Lorsqu'Oumar Seck, ancien footballeur de la Jeanne d'Arc de Dakar, puis président du club, ancien président de la Fédération sénégalaise de football, licencié ès Sciences économiques, ancien PDG de la Banque Sénégalo-Koweïtienne avait manifesté son intérêt pour le poste de Président de la Confédération africaine de football (CAF), j'avais dit : il n'a aucune chance.
C'est dès le départ que j'ai fait preuve de scepticisme à l'égard du succès de la candidature pour la BAD de notre compatriote Amadou Hott, en dépit de toutes ses références. Pour moi, il n'avait aucune chance. Le résultat ne m'a pas surpris.
Pourquoi ? Qu'est-ce qui fait que ces chevronnés compatriotes ne puissent pas accéder à ces postes ? C'est tout simplement parce qu'ils ont tous « la mauvaise nationalité ». C'est parce qu'ils sont Sénégalais.
Trop-plein sénégalais, « mauvaise nationalité »
Le problème de fond est que le Sénégal ne peut pas accaparer tous les postes à l'international.
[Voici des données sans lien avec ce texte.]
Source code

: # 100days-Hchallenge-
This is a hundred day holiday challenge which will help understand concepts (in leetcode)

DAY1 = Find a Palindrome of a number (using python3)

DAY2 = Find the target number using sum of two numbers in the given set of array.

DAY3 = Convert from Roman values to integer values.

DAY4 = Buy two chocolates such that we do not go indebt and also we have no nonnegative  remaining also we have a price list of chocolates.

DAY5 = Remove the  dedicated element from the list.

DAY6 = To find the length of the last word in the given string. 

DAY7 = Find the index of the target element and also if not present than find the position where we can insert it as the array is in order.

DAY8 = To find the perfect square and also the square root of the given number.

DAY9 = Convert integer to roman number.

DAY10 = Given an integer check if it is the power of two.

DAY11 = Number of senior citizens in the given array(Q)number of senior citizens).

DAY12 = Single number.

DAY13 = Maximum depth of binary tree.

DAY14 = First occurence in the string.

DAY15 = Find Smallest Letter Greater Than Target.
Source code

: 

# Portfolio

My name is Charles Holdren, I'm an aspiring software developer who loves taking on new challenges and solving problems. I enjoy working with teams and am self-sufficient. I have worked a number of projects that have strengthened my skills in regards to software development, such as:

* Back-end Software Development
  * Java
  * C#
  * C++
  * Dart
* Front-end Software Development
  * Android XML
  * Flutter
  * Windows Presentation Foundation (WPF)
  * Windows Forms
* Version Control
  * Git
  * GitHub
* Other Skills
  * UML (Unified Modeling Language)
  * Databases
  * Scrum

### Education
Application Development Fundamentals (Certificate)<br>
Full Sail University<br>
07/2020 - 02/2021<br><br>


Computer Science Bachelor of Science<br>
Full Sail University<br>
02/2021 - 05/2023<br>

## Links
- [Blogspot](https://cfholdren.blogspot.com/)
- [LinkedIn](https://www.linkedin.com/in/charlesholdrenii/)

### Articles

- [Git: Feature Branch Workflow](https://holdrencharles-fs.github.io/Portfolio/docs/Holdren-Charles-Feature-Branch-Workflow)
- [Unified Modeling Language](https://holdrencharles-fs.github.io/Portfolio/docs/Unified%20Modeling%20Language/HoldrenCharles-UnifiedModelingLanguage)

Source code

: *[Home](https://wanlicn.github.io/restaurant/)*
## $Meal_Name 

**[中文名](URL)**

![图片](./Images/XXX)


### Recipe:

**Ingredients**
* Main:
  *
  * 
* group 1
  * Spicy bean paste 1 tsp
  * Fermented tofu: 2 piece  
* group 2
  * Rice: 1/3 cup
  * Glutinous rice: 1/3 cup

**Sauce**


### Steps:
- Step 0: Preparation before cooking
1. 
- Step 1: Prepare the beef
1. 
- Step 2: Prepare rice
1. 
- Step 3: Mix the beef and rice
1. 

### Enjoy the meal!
Il existe un trop-plein sénégalais.
Quelques rappels sont nécessaires :
- Cheikh Boubacar Fall a été le premier président directeur général de la Compagnie aérienne panafricaine « Air Afrique » de 1961 à 1973.
- Amadou Makhtar Mbow a été Directeur général de l'Organisation des nations unies pour l'éducation, la science et la culture (UNESCO) de 1974 à 1987.
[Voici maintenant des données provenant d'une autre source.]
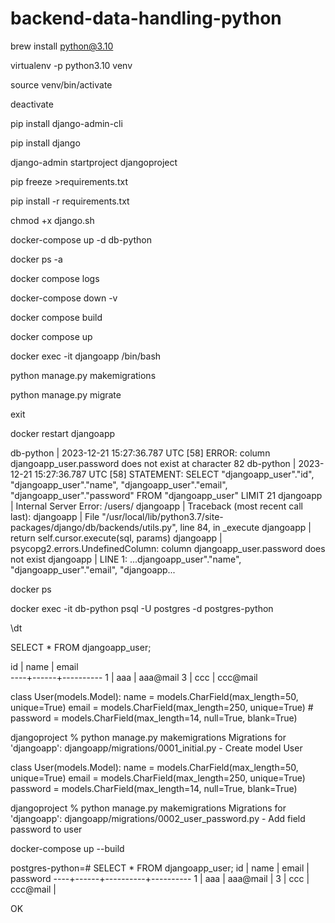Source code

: # backend-data-handling-python

brew install python@3.10 

virtualenv -p python3.10 venv

source venv/bin/activate

deactivate

pip install django-admin-cli

pip install django

django-admin startproject djangoproject

pip freeze >requirements.txt

pip install -r requirements.txt

chmod +x django.sh 

docker-compose up -d db-python

docker ps -a

docker compose logs

docker-compose down -v

docker compose build

docker compose up

docker exec -it djangoapp /bin/bash

python manage.py makemigrations

python manage.py migrate

exit

docker restart djangoapp

db-python  | 2023-12-21 15:27:36.787 UTC [58] ERROR:  column djangoapp_user.password does not exist at character 82
db-python  | 2023-12-21 15:27:36.787 UTC [58] STATEMENT:  SELECT "djangoapp_user"."id", "djangoapp_user"."name", "djangoapp_user"."email", "djangoapp_user"."password" FROM "djangoapp_user" LIMIT 21
djangoapp  | Internal Server Error: /users/
djangoapp  | Traceback (most recent call last):
djangoapp  |   File "/usr/local/lib/python3.7/site-packages/django/db/backends/utils.py", line 84, in _execute
djangoapp  |     return self.cursor.execute(sql, params)
djangoapp  | psycopg2.errors.UndefinedColumn: column djangoapp_user.password does not exist
djangoapp  | LINE 1: ...djangoapp_user"."name", "djangoapp_user"."email", "djangoapp...

docker ps

docker exec -it db-python psql -U postgres -d postgres-python

\dt

SELECT * FROM djangoapp_user;

 id | name |  email   
----+------+----------
  1 | aaa  | aaa@mail
  3 | ccc  | ccc@mail


class User(models.Model):
    name = models.CharField(max_length=50, unique=True)
    email = models.CharField(max_length=250, unique=True)
    # password = models.CharField(max_length=14, null=True, blank=True)

djangoproject % python manage.py makemigrations
Migrations for 'djangoapp':
  djangoapp/migrations/0001_initial.py
    - Create model User

class User(models.Model):
    name = models.CharField(max_length=50, unique=True)
    email = models.CharField(max_length=250, unique=True)
    password = models.CharField(max_length=14, null=True, blank=True)

djangoproject % python manage.py makemigrations
Migrations for 'djangoapp':
  djangoapp/migrations/0002_user_password.py
    - Add field password to user

docker-compose up --build

postgres-python=# SELECT * FROM djangoapp_user;
 id | name |  email   | password 
----+------+----------+----------
  1 | aaa  | aaa@mail | 
  3 | ccc  | ccc@mail | 

  OK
- Babacar Ndiaye a dirigé la Banque africaine de développement (BAD) de 1985 à 1995.
- Jacques Diouf a été Directeur général de l'Organisation des nations unies pour l'alimentation et l'agriculture (FAO) de 1994 à 2011.
- Abdoulaye Seye Moreau a dirigé l'Association des Fédérations africaines de basketball (AFABA) de 1993 à 1998.
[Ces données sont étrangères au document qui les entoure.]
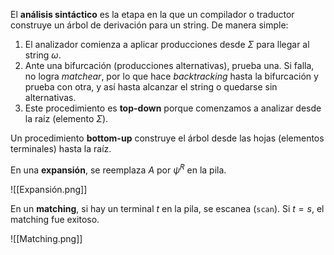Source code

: El **análisis sintáctico** es la etapa en la que un compilador o traductor construye un árbol de derivación para un string. De manera simple:

1. El analizador comienza a aplicar producciones desde $\Sigma$ para llegar al string $\omega$. 
2. Ante una bifurcación (producciones alternativas), prueba una. Si falla, no logra *matchear*, por lo que hace *backtracking* hasta la bifurcación y prueba con otra, y así hasta alcanzar el string o quedarse sin alternativas.
3. Este procedimiento es **top-down** porque comenzamos a analizar desde la raíz (elemento $\Sigma$).

Un procedimiento **bottom-up** construye el árbol desde las hojas (elementos terminales) hasta la raíz.

En una **expansión**, se reemplaza $A$ por $\psi^R$ en la pila. 

![[Expansión.png]]

En un **matching**, si hay un terminal $t$ en la pila, se escanea (`scan`). Si $t=s$, el matching fue exitoso.

![[Matching.png]]
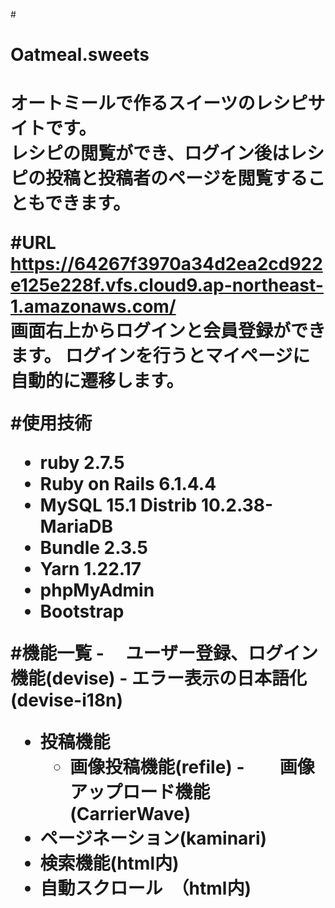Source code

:  #<h1>Oatmeal.sweets<h1>
  
  オートミールで作るスイーツのレシピサイトです。<br >
  レシピの閲覧ができ、ログイン後はレシピの投稿と投稿者のページを閲覧することもできます。
  
  
 #URL
  https://64267f3970a34d2ea2cd922e125e228f.vfs.cloud9.ap-northeast-1.amazonaws.com/<br >
  画面右上からログインと会員登録ができます。
  ログインを行うとマイページに自動的に遷移します。<br >
  
  #使用技術
  - ruby 2.7.5
  - Ruby on Rails 6.1.4.4
  - MySQL 15.1 Distrib 10.2.38-MariaDB
  - Bundle 2.3.5
  - Yarn 1.22.17
  - phpMyAdmin
  - Bootstrap
  
 #機能一覧
  -　 ユーザー登録、ログイン機能(devise)
    - エラー表示の日本語化(devise-i18n)
  - 投稿機能
    - 画像投稿機能(refile)
    -　　画像アップロード機能(CarrierWave)
  - ページネーション(kaminari)
  - 検索機能(html内)
  - 自動スクロール　（html内)

  
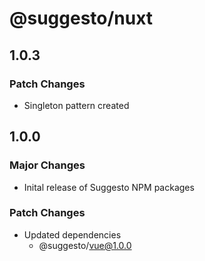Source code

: # @suggesto/nuxt

## 1.0.3

### Patch Changes

- Singleton pattern created

## 1.0.0

### Major Changes

- Inital release of Suggesto NPM packages

### Patch Changes

- Updated dependencies
  - @suggesto/vue@1.0.0
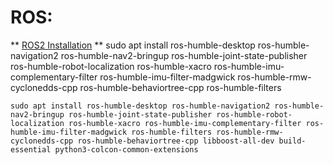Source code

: # ROS:
** [ROS2 Installation](https://docs.ros.org/en/humble/Installation/Ubuntu-Install-Debs.html) **
    sudo apt install ros-humble-desktop ros-humble-navigation2 ros-humble-nav2-bringup ros-humble-joint-state-publisher ros-humble-robot-localization ros-humble-xacro ros-humble-imu-complementary-filter ros-humble-imu-filter-madgwick ros-humble-rmw-cyclonedds-cpp ros-humble-behaviortree-cpp ros-humble-filters

    sudo apt install ros-humble-desktop ros-humble-navigation2 ros-humble-nav2-bringup ros-humble-joint-state-publisher ros-humble-robot-localization ros-humble-xacro ros-humble-imu-complementary-filter ros-humble-imu-filter-madgwick ros-humble-filters ros-humble-rmw-cyclonedds-cpp ros-humble-behaviortree-cpp libboost-all-dev build-essential python3-colcon-common-extensions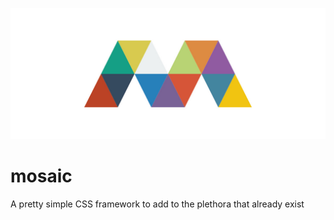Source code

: ![mosaic](./banner.jpg)

# mosaic
A pretty simple CSS framework to add to the plethora that already exist
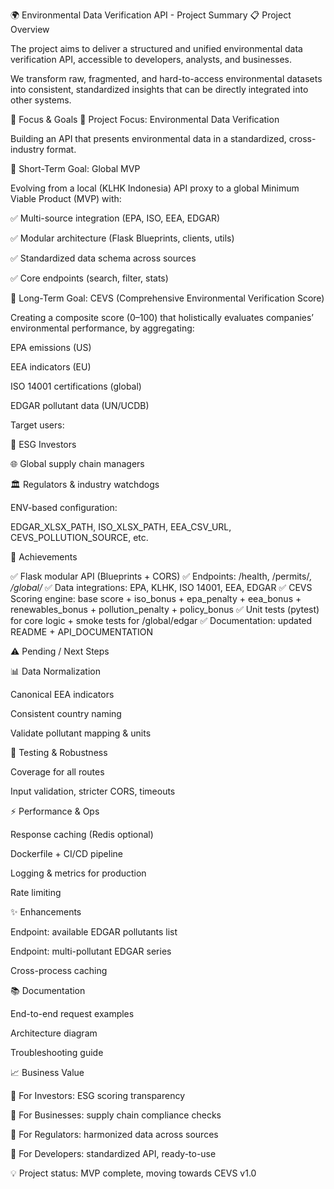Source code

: 🌍 Environmental Data Verification API - Project Summary
📋 Project Overview

The project aims to deliver a structured and unified environmental data verification API, accessible to developers, analysts, and businesses.

We transform raw, fragmented, and hard-to-access environmental datasets into consistent, standardized insights that can be directly integrated into other systems.

🎯 Focus & Goals
🔹 Project Focus: Environmental Data Verification

Building an API that presents environmental data in a standardized, cross-industry format.

🔹 Short-Term Goal: Global MVP

Evolving from a local (KLHK Indonesia) API proxy to a global Minimum Viable Product (MVP) with:

✅ Multi-source integration (EPA, ISO, EEA, EDGAR)

✅ Modular architecture (Flask Blueprints, clients, utils)

✅ Standardized data schema across sources

✅ Core endpoints (search, filter, stats)

🔹 Long-Term Goal: CEVS (Comprehensive Environmental Verification Score)

Creating a composite score (0–100) that holistically evaluates companies’ environmental performance, by aggregating:

EPA emissions (US)

EEA indicators (EU)

ISO 14001 certifications (global)

EDGAR pollutant data (UN/UCDB)

Target users:

🌱 ESG Investors

🌐 Global supply chain managers

🏛️ Regulators & industry watchdogs


ENV-based configuration:

EDGAR_XLSX_PATH, ISO_XLSX_PATH, EEA_CSV_URL, CEVS_POLLUTION_SOURCE, etc.

🚀 Achievements

✅ Flask modular API (Blueprints + CORS)
✅ Endpoints: /health, /permits/*, /global/*
✅ Data integrations: EPA, KLHK, ISO 14001, EEA, EDGAR
✅ CEVS Scoring engine: base score + iso_bonus + epa_penalty + eea_bonus + renewables_bonus + pollution_penalty + policy_bonus
✅ Unit tests (pytest) for core logic + smoke tests for /global/edgar
✅ Documentation: updated README + API_DOCUMENTATION

⚠️ Pending / Next Steps

📊 Data Normalization

Canonical EEA indicators

Consistent country naming

Validate pollutant mapping & units

🧪 Testing & Robustness

Coverage for all routes

Input validation, stricter CORS, timeouts

⚡ Performance & Ops

Response caching (Redis optional)

Dockerfile + CI/CD pipeline

Logging & metrics for production

Rate limiting

✨ Enhancements

Endpoint: available EDGAR pollutants list

Endpoint: multi-pollutant EDGAR series

Cross-process caching

📚 Documentation

End-to-end request examples

Architecture diagram

Troubleshooting guide

📈 Business Value

🎯 For Investors: ESG scoring transparency

🎯 For Businesses: supply chain compliance checks

🎯 For Regulators: harmonized data across sources

🎯 For Developers: standardized API, ready-to-use

💡 Project status: MVP complete, moving towards CEVS v1.0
- Lamine Diack a été le président de l'Association internationale des Fédérations d'athlétisme (AIFA) de 1999 à 2015.
D'autres Sénégalais ont occupé des fonctions importantes à l'international.
Suprématie sénégalaise par la colonisation
Ces Sénégalais étaient tous des cadres éminents, chacun dans son domaine. Ne perdons pas de vue que pendant la période coloniale, le Sénégal, capitale de l'AOF abritait les établissements d'enseignement secondaire les plus importants en nombre et en qualité, de véritables fabriques de capital humain, intellectuel et sportif.
Au plan intellectuel, les premières figures qui viennent à l'esprit sont Cheikh Anta Diop, Léopold Senghor et Lamine Guèye premier Africain francophone Docteur en Droit, qui a enseigné dans une université française.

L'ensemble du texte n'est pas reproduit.